You're not showing it from the text, however. That is interpretation.
The text states "a more perfect union." More perfect than what? Why, the "perpetual" union of the Articles.
If I say "I turned the tables", I might mean it metaphorically or literally. I might also mean it in some abstract sense which others don't understand (though I would consider it stupid in reality to use it like that). But what I meant by it is, almost tautologically, the meaning of the words.
You may have a point on the original meaning of the Constitution. Hamilton said that a Bill of Rights was unnecessary, "For why declare that things shall not be done which there is no power to do? Why, for instance, should it be said that the liberty of the press shall not be restrained, when no power is given by which restrictions may be imposed?"[2]
2. "Federalist" No. 84.
Therefore, he assumed that unless a power was given it did not exist.
However, to quote
http://etymonline.com/cw/secession2.htm again:
In Pennsylvania, James Wilson, as the only member of the ratification convention who had also been a delegate at the Constitutional Convention, did the bulk of explaining and defending the new document. He equated the American states with the individuals in Locke's theory, giving up a part of their natural liberty in the expectation of more good and happiness in the community than they would have alone. "The states should resign to the national government that part, and that part only, of their political liberty, which, placed in that government, will produce more good to the whole than if it had remained in the several states."

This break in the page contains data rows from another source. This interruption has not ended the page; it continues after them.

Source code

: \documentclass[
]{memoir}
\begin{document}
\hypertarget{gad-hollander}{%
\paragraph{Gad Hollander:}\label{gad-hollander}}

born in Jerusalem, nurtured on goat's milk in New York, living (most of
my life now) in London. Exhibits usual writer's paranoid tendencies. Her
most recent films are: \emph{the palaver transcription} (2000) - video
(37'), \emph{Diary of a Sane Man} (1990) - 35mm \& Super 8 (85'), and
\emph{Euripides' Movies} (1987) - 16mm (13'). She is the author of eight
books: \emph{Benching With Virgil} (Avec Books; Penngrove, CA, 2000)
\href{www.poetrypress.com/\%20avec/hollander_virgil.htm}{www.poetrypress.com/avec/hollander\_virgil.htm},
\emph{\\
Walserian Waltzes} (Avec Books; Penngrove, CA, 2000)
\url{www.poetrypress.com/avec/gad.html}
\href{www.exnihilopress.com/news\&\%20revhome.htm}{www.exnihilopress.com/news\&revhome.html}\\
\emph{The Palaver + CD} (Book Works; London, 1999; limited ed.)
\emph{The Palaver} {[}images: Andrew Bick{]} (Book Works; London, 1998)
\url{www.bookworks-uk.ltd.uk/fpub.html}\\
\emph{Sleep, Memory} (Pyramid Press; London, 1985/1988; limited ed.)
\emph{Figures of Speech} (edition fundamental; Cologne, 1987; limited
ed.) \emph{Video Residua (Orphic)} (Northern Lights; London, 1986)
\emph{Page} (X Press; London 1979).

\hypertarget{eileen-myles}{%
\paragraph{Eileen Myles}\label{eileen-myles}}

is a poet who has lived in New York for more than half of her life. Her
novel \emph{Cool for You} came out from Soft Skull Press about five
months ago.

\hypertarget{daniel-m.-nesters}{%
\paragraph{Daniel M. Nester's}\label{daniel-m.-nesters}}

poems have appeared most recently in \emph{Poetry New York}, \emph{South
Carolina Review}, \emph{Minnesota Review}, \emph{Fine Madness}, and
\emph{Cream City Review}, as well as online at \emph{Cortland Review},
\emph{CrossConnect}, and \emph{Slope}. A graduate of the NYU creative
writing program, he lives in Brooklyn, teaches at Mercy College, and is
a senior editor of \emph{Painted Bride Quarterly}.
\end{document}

Not to mention that Constitution obviously allows for it's own amendment by the formal process of such. And the Tenth Amendment ensures that the States have all authority not given to the Federal Government or the people- including secession.
Another quote from the same sight. (They argue my point better then I would):
Consider the following as an insight into how the Founders would have regarded Lincoln's vision of a perpetual union of the American states, held together by the strong arm of the federal government.
The scene is the ratification debate in New York state in the summer of 1788. Alexander Hamilton is defending, against anti-federalist objections, the power granted to the federal government, under the proposed system, to levy taxes directly on the citizens rather than making requisitions from the states. This is one of the Constitution's specially enumerated powers. It is a defined path for the federal government to override state authority. Hamilton points out the obvious necessity for a government to be able to pay its bills: "if we have national objects to pursue, we must have national revenues."
Remember, this is the arch-Federalist speaking, the man whose name is associated more than any other in the Constitutional Convention with the authority of the federal government. He paints the picture of the country without this power, and of a state refusing a federal requisition:
"It has been observed, to coerce the states is one of the maddest projects that was ever devised. A failure of compliance will never be confined to a single state. This being the case, can we suppose it wise to hazard a civil war?
"Suppose Massachusetts, or any large state, should refuse, and Congress should attempt to compel them, would they not have influence to procure assistance, especially from those states which are in the same situation as themselves? What picture does this idea present to our view? A complying state at war with a non-complying state; Congress marching the troops of one state into the bosom of another; this state collecting auxiliaries, and forming, perhaps, a majority against the federal head. "Here is a nation at war with itself. Can any reasonable man be well disposed towards a government which makes war and carnage the only means of supporting itself -- a government that can exist only by the sword? Every such war must involve the innocent with the guilty. This single consideration should be sufficient to dispose every peaceable citizen against such a government. But can we believe that one state will ever suffer itself to be used as an instrument of coercion? The thing is a dream; it is impossible."[8]
The Constitution enumerated the powers of the federal government, not those of the states or the people. It gave the federal government just such powers as, the Founders understood, would prevent this kind of conflict. The power to tax citizens directly was among them. It did not give the federal government broad, unspecified powers of coercion to do the very thing Hamilton abhorred here.